*** Extracted records ***

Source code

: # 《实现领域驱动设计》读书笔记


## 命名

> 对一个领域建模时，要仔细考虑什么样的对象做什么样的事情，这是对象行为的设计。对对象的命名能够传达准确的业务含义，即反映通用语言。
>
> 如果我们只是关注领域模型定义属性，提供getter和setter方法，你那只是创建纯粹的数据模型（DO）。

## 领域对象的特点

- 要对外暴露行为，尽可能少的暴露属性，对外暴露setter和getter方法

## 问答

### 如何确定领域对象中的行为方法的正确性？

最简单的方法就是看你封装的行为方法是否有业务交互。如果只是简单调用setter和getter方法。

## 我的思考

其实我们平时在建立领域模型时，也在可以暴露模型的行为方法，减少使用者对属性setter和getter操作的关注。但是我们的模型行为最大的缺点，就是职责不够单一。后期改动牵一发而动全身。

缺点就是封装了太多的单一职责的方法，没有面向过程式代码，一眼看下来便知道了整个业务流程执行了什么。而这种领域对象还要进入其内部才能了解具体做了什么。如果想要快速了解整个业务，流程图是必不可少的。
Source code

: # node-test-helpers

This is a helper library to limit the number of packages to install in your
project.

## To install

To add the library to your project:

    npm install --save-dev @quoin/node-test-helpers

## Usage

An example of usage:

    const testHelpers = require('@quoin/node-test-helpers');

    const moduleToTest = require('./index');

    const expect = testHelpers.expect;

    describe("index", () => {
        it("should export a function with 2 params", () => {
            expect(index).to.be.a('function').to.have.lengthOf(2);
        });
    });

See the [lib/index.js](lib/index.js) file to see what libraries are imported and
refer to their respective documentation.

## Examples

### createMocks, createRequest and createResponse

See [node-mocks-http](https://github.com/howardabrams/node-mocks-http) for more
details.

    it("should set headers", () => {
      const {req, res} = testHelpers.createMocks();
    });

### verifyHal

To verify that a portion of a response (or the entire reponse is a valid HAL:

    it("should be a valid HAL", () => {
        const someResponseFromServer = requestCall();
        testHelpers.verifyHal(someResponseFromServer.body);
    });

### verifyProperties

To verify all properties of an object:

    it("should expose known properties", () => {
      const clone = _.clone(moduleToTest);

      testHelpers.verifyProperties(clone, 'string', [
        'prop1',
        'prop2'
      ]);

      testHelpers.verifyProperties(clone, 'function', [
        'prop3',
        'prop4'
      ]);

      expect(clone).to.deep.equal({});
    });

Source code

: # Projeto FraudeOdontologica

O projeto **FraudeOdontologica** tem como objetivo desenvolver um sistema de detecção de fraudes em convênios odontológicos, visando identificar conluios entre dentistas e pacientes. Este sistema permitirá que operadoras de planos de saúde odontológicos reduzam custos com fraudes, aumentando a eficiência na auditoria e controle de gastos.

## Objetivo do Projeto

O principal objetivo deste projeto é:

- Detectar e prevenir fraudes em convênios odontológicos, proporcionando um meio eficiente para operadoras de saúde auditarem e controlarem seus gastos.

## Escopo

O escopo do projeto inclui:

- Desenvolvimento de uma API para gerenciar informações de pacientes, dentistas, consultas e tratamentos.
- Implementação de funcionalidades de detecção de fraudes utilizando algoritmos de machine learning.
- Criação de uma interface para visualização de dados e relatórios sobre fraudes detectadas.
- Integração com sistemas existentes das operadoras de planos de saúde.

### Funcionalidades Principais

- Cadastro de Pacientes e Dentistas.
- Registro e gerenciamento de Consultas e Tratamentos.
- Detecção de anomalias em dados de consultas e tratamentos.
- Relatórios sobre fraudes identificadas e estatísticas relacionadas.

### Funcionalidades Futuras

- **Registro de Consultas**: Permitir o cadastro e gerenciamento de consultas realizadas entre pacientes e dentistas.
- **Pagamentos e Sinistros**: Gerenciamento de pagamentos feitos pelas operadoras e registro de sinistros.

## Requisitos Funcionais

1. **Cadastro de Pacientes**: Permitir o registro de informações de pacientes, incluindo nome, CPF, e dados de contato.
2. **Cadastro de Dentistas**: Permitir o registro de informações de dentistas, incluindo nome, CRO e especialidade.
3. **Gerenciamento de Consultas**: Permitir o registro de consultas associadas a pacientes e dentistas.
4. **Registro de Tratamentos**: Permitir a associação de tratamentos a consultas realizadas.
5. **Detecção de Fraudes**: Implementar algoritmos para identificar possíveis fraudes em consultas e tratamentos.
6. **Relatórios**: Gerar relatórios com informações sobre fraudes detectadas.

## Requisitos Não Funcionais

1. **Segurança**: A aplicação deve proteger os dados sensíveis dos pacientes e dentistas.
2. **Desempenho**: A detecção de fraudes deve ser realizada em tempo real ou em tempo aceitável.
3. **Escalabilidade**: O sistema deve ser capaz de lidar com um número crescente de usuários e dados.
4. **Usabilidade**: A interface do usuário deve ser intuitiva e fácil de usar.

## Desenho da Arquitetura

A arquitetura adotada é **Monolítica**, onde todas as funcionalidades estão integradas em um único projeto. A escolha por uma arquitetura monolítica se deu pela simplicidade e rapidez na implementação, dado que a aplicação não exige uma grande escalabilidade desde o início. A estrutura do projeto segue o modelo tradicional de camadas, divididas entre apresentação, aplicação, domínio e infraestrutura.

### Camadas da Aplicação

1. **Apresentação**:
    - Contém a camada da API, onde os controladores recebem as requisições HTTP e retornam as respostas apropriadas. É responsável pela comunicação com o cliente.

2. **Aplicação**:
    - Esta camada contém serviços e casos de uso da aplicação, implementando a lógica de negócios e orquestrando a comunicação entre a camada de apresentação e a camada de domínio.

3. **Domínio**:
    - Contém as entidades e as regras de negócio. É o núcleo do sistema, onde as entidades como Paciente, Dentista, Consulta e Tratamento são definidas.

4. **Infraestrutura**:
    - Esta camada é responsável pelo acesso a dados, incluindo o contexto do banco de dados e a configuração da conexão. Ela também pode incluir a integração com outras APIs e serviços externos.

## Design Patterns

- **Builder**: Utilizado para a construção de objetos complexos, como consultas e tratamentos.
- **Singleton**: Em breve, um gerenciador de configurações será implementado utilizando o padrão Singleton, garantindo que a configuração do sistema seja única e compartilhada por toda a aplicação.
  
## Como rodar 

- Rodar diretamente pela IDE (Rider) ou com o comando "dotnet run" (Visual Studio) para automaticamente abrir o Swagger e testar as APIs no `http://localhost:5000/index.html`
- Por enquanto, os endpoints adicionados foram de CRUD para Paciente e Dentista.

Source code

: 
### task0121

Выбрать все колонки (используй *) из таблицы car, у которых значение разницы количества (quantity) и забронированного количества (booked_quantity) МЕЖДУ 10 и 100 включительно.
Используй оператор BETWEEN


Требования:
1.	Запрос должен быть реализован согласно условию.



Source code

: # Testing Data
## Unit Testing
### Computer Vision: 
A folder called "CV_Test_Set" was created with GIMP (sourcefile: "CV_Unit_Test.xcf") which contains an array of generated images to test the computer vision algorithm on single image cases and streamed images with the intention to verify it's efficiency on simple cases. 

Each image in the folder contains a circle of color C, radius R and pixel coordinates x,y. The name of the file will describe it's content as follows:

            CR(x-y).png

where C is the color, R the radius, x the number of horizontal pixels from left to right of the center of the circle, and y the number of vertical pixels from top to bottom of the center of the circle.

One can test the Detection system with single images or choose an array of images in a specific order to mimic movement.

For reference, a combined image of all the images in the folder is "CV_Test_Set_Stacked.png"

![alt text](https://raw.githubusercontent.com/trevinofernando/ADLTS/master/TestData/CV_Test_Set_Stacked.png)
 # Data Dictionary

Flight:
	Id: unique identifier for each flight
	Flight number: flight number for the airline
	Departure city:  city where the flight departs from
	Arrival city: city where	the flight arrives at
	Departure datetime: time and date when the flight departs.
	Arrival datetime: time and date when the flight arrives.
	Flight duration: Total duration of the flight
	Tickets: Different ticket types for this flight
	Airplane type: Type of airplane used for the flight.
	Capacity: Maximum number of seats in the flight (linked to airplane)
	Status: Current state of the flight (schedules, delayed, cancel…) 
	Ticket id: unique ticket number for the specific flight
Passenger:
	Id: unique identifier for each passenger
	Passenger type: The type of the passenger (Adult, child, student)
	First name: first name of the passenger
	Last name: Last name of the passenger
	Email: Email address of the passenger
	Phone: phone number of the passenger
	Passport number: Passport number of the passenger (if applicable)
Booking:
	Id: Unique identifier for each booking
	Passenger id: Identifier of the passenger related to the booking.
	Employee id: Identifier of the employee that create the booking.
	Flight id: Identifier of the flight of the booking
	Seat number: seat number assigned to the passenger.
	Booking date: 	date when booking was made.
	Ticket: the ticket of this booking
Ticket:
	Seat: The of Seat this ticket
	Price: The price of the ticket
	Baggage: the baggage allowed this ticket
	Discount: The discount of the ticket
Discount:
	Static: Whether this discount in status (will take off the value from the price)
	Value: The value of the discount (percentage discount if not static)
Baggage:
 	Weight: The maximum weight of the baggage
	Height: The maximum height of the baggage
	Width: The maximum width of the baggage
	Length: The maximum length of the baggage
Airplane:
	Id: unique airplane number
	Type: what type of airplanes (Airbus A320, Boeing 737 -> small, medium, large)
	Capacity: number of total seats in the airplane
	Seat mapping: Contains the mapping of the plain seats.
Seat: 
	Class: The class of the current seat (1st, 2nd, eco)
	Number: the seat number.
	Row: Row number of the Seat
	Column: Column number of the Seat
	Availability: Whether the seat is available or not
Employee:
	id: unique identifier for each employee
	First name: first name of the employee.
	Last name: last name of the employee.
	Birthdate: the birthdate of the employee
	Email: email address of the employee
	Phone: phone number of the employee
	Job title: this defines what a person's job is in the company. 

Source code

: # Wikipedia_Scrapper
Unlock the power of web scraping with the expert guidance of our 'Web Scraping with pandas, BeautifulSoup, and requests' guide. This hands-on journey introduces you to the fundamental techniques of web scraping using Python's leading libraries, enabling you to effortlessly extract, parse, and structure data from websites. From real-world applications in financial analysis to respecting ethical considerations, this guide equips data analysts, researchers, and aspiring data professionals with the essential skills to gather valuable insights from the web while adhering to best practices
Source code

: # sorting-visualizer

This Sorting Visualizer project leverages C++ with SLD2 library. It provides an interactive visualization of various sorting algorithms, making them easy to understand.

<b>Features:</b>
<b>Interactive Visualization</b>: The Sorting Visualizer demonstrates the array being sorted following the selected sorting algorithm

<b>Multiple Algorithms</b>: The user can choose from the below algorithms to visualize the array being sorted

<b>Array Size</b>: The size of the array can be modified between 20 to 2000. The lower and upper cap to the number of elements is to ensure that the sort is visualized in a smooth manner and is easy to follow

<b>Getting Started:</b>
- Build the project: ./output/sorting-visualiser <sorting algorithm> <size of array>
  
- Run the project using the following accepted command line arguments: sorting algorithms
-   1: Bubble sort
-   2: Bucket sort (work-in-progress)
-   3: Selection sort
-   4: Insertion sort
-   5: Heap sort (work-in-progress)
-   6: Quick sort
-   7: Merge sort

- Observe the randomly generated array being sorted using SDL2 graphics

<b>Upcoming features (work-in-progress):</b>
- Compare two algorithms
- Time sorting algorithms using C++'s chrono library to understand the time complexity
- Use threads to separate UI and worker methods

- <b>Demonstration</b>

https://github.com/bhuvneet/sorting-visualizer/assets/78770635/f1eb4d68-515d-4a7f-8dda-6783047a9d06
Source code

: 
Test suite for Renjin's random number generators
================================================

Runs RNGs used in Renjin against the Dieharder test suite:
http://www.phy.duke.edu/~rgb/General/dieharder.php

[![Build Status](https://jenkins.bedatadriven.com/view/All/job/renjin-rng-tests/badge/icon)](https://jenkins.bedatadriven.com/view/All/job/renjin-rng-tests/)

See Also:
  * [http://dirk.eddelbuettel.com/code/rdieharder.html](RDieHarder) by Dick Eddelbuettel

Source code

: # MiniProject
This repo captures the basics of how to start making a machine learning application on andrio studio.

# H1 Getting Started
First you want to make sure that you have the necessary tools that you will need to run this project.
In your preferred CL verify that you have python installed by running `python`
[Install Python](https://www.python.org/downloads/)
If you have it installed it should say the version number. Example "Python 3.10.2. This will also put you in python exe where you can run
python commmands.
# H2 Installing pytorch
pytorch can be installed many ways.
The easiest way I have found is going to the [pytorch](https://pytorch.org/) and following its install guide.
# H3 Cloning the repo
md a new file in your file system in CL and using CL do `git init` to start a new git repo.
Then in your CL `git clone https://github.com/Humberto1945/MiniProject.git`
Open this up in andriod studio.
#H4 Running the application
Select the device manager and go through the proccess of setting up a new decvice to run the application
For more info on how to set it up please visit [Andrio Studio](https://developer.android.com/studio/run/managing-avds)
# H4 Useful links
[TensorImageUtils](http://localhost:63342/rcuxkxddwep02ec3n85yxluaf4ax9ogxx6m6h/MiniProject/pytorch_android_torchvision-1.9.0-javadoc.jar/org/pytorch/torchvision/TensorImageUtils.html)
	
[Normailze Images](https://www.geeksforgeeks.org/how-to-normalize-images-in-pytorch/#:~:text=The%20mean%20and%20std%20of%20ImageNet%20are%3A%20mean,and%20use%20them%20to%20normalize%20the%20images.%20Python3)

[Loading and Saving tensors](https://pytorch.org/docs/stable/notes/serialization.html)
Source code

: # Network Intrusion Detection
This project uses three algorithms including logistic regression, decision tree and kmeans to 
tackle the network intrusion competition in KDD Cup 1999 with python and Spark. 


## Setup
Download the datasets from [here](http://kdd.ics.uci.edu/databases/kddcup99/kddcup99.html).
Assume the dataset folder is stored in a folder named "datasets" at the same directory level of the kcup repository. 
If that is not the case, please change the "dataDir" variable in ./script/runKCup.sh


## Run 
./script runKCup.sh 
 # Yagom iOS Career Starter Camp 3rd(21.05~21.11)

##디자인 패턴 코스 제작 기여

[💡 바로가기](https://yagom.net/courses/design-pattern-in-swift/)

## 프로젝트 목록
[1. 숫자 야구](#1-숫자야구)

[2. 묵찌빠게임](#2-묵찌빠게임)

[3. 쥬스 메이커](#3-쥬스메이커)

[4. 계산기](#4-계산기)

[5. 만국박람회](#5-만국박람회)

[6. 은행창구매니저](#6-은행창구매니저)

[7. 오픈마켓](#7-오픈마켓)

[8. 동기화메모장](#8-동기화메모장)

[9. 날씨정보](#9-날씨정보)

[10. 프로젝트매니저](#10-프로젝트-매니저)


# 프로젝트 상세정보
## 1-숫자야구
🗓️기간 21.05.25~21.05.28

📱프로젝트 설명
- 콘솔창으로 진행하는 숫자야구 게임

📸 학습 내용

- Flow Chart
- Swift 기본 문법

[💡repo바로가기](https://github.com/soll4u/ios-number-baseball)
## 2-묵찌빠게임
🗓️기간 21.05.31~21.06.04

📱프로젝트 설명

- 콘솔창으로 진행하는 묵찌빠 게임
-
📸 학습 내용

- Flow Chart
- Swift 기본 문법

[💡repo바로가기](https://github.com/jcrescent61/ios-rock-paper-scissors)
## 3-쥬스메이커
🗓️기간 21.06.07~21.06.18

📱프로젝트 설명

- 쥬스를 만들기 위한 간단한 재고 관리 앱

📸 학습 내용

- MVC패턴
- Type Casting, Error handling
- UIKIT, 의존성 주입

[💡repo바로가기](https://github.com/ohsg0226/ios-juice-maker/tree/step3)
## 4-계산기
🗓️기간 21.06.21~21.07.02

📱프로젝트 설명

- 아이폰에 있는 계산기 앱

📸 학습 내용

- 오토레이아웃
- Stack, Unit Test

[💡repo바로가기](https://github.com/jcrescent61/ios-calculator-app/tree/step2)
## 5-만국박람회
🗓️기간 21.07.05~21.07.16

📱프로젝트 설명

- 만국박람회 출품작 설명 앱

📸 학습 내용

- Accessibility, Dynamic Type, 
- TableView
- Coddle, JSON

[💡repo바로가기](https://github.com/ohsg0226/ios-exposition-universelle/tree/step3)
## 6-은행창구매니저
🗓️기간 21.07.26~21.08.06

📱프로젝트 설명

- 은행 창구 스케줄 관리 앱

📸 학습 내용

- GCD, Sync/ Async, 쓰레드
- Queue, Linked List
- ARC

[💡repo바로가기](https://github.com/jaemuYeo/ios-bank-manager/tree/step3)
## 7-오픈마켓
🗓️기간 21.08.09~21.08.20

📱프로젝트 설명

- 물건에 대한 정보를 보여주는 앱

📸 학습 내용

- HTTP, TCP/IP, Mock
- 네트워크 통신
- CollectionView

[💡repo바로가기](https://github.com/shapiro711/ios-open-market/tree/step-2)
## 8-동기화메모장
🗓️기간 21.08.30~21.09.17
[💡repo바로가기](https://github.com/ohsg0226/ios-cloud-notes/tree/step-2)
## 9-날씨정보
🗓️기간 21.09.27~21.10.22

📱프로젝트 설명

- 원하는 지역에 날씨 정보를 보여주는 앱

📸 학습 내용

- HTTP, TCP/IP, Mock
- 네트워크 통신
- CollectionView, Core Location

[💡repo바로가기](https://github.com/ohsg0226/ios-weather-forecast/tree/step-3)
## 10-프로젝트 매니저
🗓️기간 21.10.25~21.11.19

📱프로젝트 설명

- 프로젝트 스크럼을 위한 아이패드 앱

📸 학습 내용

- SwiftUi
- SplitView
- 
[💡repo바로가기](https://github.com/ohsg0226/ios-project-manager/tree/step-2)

*** End of Extracted records ***

* Assignment
Among the entries above, identify all lines with "숫자야구" and copy them.

* Expected output
[1. 숫자 야구](#1-숫자야구)
## 1-숫자야구
- 콘솔창으로 진행하는 숫자야구 게임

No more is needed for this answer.